=== Section Start ===

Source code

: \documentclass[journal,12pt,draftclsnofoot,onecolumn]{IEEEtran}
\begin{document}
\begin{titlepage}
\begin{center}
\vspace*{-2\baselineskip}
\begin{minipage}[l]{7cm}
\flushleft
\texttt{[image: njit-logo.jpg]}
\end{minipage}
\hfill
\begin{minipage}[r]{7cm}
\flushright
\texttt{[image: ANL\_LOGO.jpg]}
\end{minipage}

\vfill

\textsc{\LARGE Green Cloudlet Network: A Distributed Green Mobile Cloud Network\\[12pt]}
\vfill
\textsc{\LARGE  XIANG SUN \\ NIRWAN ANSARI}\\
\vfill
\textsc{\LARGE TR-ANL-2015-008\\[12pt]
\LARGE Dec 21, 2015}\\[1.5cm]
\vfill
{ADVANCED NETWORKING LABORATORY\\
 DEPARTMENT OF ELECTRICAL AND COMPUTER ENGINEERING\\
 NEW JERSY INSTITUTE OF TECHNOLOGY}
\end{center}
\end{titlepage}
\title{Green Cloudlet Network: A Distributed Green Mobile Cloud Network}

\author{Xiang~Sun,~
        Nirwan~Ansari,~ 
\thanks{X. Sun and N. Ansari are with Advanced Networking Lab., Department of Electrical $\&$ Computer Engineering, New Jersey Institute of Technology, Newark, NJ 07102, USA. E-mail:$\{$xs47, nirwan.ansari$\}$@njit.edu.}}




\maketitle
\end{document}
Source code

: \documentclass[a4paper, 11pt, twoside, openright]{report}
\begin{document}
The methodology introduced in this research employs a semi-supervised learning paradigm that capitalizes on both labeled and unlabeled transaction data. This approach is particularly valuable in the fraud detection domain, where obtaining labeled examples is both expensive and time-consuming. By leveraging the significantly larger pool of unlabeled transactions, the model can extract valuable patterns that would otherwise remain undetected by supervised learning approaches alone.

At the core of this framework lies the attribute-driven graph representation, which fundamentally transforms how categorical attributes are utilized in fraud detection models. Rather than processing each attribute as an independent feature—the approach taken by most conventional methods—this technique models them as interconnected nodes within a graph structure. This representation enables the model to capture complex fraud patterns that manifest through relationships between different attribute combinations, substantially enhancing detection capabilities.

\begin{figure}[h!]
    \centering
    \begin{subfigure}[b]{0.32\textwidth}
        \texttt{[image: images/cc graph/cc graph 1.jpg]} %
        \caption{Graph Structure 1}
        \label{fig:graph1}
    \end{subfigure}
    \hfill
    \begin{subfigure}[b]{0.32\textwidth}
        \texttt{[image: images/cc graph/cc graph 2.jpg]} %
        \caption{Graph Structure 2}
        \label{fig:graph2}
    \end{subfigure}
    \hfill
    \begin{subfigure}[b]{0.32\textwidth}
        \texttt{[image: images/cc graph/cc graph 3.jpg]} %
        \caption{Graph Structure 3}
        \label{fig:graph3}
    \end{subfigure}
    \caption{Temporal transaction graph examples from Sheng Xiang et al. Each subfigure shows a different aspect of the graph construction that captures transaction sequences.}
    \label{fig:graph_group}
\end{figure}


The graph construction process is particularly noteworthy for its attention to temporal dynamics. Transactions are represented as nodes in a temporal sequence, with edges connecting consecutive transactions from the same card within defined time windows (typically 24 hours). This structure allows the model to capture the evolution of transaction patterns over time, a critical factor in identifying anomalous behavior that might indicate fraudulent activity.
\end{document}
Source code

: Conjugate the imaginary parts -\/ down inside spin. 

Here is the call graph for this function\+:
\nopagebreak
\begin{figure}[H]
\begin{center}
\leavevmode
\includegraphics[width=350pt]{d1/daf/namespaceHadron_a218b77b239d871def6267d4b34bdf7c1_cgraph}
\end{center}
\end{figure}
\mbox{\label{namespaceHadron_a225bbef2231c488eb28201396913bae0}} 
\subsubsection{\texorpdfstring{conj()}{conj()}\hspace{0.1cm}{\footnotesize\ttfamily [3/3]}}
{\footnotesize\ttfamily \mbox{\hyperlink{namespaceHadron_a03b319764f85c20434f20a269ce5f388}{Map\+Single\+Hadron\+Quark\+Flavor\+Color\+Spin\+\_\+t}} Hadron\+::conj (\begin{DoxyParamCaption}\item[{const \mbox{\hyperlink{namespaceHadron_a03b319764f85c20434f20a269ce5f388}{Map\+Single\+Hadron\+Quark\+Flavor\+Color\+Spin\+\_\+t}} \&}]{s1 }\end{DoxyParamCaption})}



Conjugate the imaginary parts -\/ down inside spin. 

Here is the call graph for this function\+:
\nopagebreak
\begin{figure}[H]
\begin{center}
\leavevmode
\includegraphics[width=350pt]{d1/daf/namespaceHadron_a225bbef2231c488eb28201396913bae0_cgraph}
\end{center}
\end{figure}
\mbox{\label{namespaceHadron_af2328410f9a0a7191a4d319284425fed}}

=== Section End ===

A word-for-word copy of the data is what should be returned.

Source code

: \documentclass[journal,12pt,draftclsnofoot,onecolumn]{IEEEtran}
\begin{document}
\begin{titlepage}
\begin{center}
\vspace*{-2\baselineskip}
\begin{minipage}[l]{7cm}
\flushleft
\texttt{[image: njit-logo.jpg]}
\end{minipage}
\hfill
\begin{minipage}[r]{7cm}
\flushright
\texttt{[image: ANL\_LOGO.jpg]}
\end{minipage}

\vfill

\textsc{\LARGE Green Cloudlet Network: A Distributed Green Mobile Cloud Network\\[12pt]}
\vfill
\textsc{\LARGE  XIANG SUN \\ NIRWAN ANSARI}\\
\vfill
\textsc{\LARGE TR-ANL-2015-008\\[12pt]
\LARGE Dec 21, 2015}\\[1.5cm]
\vfill
{ADVANCED NETWORKING LABORATORY\\
 DEPARTMENT OF ELECTRICAL AND COMPUTER ENGINEERING\\
 NEW JERSY INSTITUTE OF TECHNOLOGY}
\end{center}
\end{titlepage}
\title{Green Cloudlet Network: A Distributed Green Mobile Cloud Network}

\author{Xiang~Sun,~
        Nirwan~Ansari,~ 
\thanks{X. Sun and N. Ansari are with Advanced Networking Lab., Department of Electrical $\&$ Computer Engineering, New Jersey Institute of Technology, Newark, NJ 07102, USA. E-mail:$\{$xs47, nirwan.ansari$\}$@njit.edu.}}




\maketitle
\end{document}
Source code

: \documentclass[a4paper, 11pt, twoside, openright]{report}
\begin{document}
The methodology introduced in this research employs a semi-supervised learning paradigm that capitalizes on both labeled and unlabeled transaction data. This approach is particularly valuable in the fraud detection domain, where obtaining labeled examples is both expensive and time-consuming. By leveraging the significantly larger pool of unlabeled transactions, the model can extract valuable patterns that would otherwise remain undetected by supervised learning approaches alone.

At the core of this framework lies the attribute-driven graph representation, which fundamentally transforms how categorical attributes are utilized in fraud detection models. Rather than processing each attribute as an independent feature—the approach taken by most conventional methods—this technique models them as interconnected nodes within a graph structure. This representation enables the model to capture complex fraud patterns that manifest through relationships between different attribute combinations, substantially enhancing detection capabilities.

\begin{figure}[h!]
    \centering
    \begin{subfigure}[b]{0.32\textwidth}
        \texttt{[image: images/cc graph/cc graph 1.jpg]} %
        \caption{Graph Structure 1}
        \label{fig:graph1}
    \end{subfigure}
    \hfill
    \begin{subfigure}[b]{0.32\textwidth}
        \texttt{[image: images/cc graph/cc graph 2.jpg]} %
        \caption{Graph Structure 2}
        \label{fig:graph2}
    \end{subfigure}
    \hfill
    \begin{subfigure}[b]{0.32\textwidth}
        \texttt{[image: images/cc graph/cc graph 3.jpg]} %
        \caption{Graph Structure 3}
        \label{fig:graph3}
    \end{subfigure}
    \caption{Temporal transaction graph examples from Sheng Xiang et al. Each subfigure shows a different aspect of the graph construction that captures transaction sequences.}
    \label{fig:graph_group}
\end{figure}


The graph construction process is particularly noteworthy for its attention to temporal dynamics. Transactions are represented as nodes in a temporal sequence, with edges connecting consecutive transactions from the same card within defined time windows (typically 24 hours). This structure allows the model to capture the evolution of transaction patterns over time, a critical factor in identifying anomalous behavior that might indicate fraudulent activity.
\end{document}
Source code

: Conjugate the imaginary parts -\/ down inside spin. 

Here is the call graph for this function\+:
\nopagebreak
\begin{figure}[H]
\begin{center}
\leavevmode
\includegraphics[width=350pt]{d1/daf/namespaceHadron_a218b77b239d871def6267d4b34bdf7c1_cgraph}
\end{center}
\end{figure}
\mbox{\label{namespaceHadron_a225bbef2231c488eb28201396913bae0}} 
\subsubsection{\texorpdfstring{conj()}{conj()}\hspace{0.1cm}{\footnotesize\ttfamily [3/3]}}
{\footnotesize\ttfamily \mbox{\hyperlink{namespaceHadron_a03b319764f85c20434f20a269ce5f388}{Map\+Single\+Hadron\+Quark\+Flavor\+Color\+Spin\+\_\+t}} Hadron\+::conj (\begin{DoxyParamCaption}\item[{const \mbox{\hyperlink{namespaceHadron_a03b319764f85c20434f20a269ce5f388}{Map\+Single\+Hadron\+Quark\+Flavor\+Color\+Spin\+\_\+t}} \&}]{s1 }\end{DoxyParamCaption})}



Conjugate the imaginary parts -\/ down inside spin. 

Here is the call graph for this function\+:
\nopagebreak
\begin{figure}[H]
\begin{center}
\leavevmode
\includegraphics[width=350pt]{d1/daf/namespaceHadron_a225bbef2231c488eb28201396913bae0_cgraph}
\end{center}
\end{figure}
\mbox{\label{namespaceHadron_af2328410f9a0a7191a4d319284425fed}}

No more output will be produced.